1997 is the 100th Anniversary of George Frederic Still’s description of chronic joint disease in children. At least seven different forms of idiopathic arthritis that commence in childhood are now recognised, and no-one has done more than today’s James Spence Medallist in defining these disorders and improving their management. Dr Barbara Ansell fulfils to the limit the criteria by which our premier award, the James Spence Medal, is awarded—for outstanding contributions to the advancement or clarification of paediatric knowledge.

Barbara Ansell was educated at King’s High School for Girls in Warwick before entering, as a medical student, Birmingham University, from which she qualified in 1946. Thus, she has experienced the first 50 years of the National Health Service, and in many ways she exemplifies all that has been best about our health service in its first 50 years—the development of specialty services and, in particular, specialty services for children, the development of child and family centred services, the advent of clinical trials, the delivery of care for chronic disorders by multidisciplinary teams, and the availability of expert care on an equitable basis, and (though I hope it does not sound patronising) one of the most important aspects of today’s health service, the stature and role of women doctors, for whom opportunities previously were so limited. Dr Ansell has participated in, and led, all these developments, and we congratulate and thank her.

Dr Ansell’s early work and interests were in general medicine and particularly cardiology. Of immense importance was her appointment in 1951 as registrar to Dr Eric Bywaters at the Special Unit for Juvenile Rheumatism at the Canadian Red Cross Memorial Hospital, Taplow, in Buckinghamshire. For the next 10 years of training she had continued links with that unit and wrote many of her early papers with Professor Bywaters. She was appointed consultant physician in rheumatology at Taplow in 1962, with half her sessions in the Medical Research Council Rheumatism Unit. Dr Ansell made her name at Taplow, and even though she was appointed to head the Division of Rheumatology at the Clinical Research Centre at Northwick Park Hospital in 1976, she kept her attachment to Taplow until its closure 12 years ago.

Most people will have difficulty imagining the sort of disability and the sort of life that children with rheumatic disorders, and other chronic disorders, experienced in the early years of the National Health Service. Dr Ansell encountered wards full of severely disabled young people, in bed or in wheelchairs, sitting or lying with fixed deformity, many of them suffering additional ills from the consequences of amyloidosis. The children were cared for kindly, but their families were often far away and parents could visit for, perhaps, two hours a week.

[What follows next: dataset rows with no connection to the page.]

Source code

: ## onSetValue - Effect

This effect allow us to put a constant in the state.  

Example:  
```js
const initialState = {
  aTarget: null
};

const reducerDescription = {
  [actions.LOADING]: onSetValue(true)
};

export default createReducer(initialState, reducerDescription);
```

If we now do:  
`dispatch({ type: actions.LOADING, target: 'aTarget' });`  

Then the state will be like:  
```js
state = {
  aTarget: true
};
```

Dr Ansell was one of those who foresaw the need for new treatments and for clinical trials. From the days of relying on aspirin there came, in the 1950s, the use of steroids and then chlorambucil. She has been in the forefront of most of the clinical trials of drugs that may be used for childhood arthritis and has clarified their safe and effective use. But always she has recognised the immense importance of other treatments and the fact that physical treatment could reduce the need for large doses of drugs. In the late 1960s she led the way with her orthopaedic colleagues in exploring the use of synovectomy and of joint replacement for children, and has continued introducing and assessing new treatments. As a careful observer and assessor of the complications of arthritic disease, her papers, in the early 1970s concerning uveitis and cataract, were of immense importance and have influenced the way in which such children are managed.

Her great capacity for work, and her organisational skills established her as a pioneer of the multidisciplinary team care that is needed for children with chronic disease or disability. She has always been supportive of those who worked with her, and made it her business to care about them and their families, with so many of whom she remains in contact.

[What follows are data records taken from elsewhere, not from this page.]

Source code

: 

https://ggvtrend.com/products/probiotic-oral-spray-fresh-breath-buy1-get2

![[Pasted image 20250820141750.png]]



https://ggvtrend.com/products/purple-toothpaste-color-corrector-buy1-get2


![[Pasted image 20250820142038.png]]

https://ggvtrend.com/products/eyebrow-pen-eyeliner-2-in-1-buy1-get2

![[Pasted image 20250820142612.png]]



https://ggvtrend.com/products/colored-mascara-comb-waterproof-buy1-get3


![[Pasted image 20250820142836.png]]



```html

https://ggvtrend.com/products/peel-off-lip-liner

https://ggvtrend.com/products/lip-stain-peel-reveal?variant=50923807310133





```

She is a leader and someone who expresses her views vividly and with force. She has managed to combine the necessary sympathy and support for a group of children and their families who are often extremely difficult to encourage, and to give them optimism and determination to participate in full education and normal activities.

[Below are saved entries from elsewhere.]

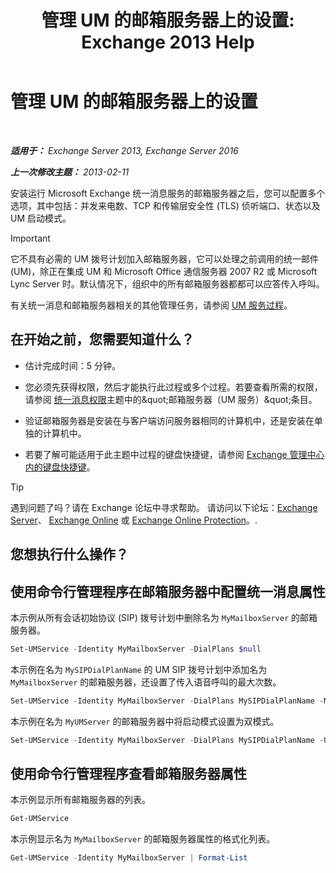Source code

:﻿---
title: '管理 UM 的邮箱服务器上的设置: Exchange 2013 Help'
TOCTitle: 管理 UM 的邮箱服务器上的设置
ms:assetid: 6df4853d-21d2-473f-b0ca-ebc996d8794a
ms:mtpsurl: https://technet.microsoft.com/zh-cn/library/Aa998815(v=EXCHG.150)
ms:contentKeyID: 50556595
ms.date: 05/21/2018
mtps_version: v=EXCHG.150
f1_keywords:
- Microsoft.Exchange.Management.SnapIn.Esm.Servers.UnifiedMessaging.UMServerPropertiesPropertyPage
ms.translationtype: MT
---

# 管理 UM 的邮箱服务器上的设置

 

_**适用于：** Exchange Server 2013, Exchange Server 2016_

_**上一次修改主题：** 2013-02-11_

安装运行 Microsoft Exchange 统一消息服务的邮箱服务器之后，您可以配置多个选项，其中包括：并发来电数、TCP 和传输层安全性 (TLS) 侦听端口、状态以及 UM 启动模式。

> [!IMPORTANT]  
> 它不具有必需的 UM 拨号计划加入邮箱服务器，它可以处理之前调用的统一邮件 (UM)，除正在集成 UM 和 Microsoft Office 通信服务器 2007 R2 或 Microsoft Lync Server 时。默认情况下，组织中的所有邮箱服务器都都可以应答传入呼叫。


有关统一消息和邮箱服务器相关的其他管理任务，请参阅 [UM 服务过程](um-services-procedures-exchange-2013-help.md)。

## 在开始之前，您需要知道什么？

  - 估计完成时间：5 分钟。

  - 您必须先获得权限，然后才能执行此过程或多个过程。若要查看所需的权限，请参阅 [统一消息权限](unified-messaging-permissions-exchange-2013-help.md)主题中的\&quot;邮箱服务器（UM 服务）\&quot;条目。

  - 验证邮箱服务器是安装在与客户端访问服务器相同的计算机中，还是安装在单独的计算机中。

  - 若要了解可能适用于此主题中过程的键盘快捷键，请参阅 [Exchange 管理中心内的键盘快捷键](keyboard-shortcuts-in-the-exchange-admin-center-exchange-online-protection-help.md)。

> [!TIP]  
> 遇到问题了吗？请在 Exchange 论坛中寻求帮助。 请访问以下论坛：<a href="https://go.microsoft.com/fwlink/p/?linkid=60612">Exchange Server</a>、 <a href="https://go.microsoft.com/fwlink/p/?linkid=267542">Exchange Online</a> 或 <a href="https://go.microsoft.com/fwlink/p/?linkid=285351">Exchange Online Protection</a>。.


## 您想执行什么操作？

## 使用命令行管理程序在邮箱服务器中配置统一消息属性

本示例从所有会话初始协议 (SIP) 拨号计划中删除名为 `MyMailboxServer` 的邮箱服务器。

```powershell
Set-UMService -Identity MyMailboxServer -DialPlans $null
```

本示例在名为 `MySIPDialPlanName` 的 UM SIP 拨号计划中添加名为 `MyMailboxServer` 的邮箱服务器，还设置了传入语音呼叫的最大次数。

```powershell
Set-UMService -Identity MyMailboxServer -DialPlans MySIPDialPlanName -MaxCalls 150 
```

本示例在名为 `MyUMServer` 的邮箱服务器中将启动模式设置为双模式。

```powershell
Set-UMService -Identity MyMailboxServer -DialPlans MySIPDialPlanName -UMStartUpMode -Dual 
```

## 使用命令行管理程序查看邮箱服务器属性

本示例显示所有邮箱服务器的列表。

```powershell
Get-UMService
```

本示例显示名为 `MyMailboxServer` 的邮箱服务器属性的格式化列表。

```powershell
Get-UMService -Identity MyMailboxServer | Format-List
```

She has been, and is, a prolific writer of clinical research papers and of review articles and books. She has well over 300 publications to her name. As a lecturer she is renowned throughout the world, and has been honoured by countless medical societies and associations. Among her British honours is that of Commander of the Most Excellent Order of the British Empire, which she received in 1982.

In addition to delivering prestigious guest lectures (she delivered our own George Frederic Memorial Lecture in 1981), she always has been willing to teach in less glamorous settings and to small groups who seek her help. She is a committed teacher, and the way in which she has continued to attend specialist paediatric rheumatology clinics in different parts of the country has been of immense value, not just to those children and their families, but as a teaching experience for the paediatricians and other staff at those clinics. There are many in today’s audience who would wish to express their personal thanks for this valuable service.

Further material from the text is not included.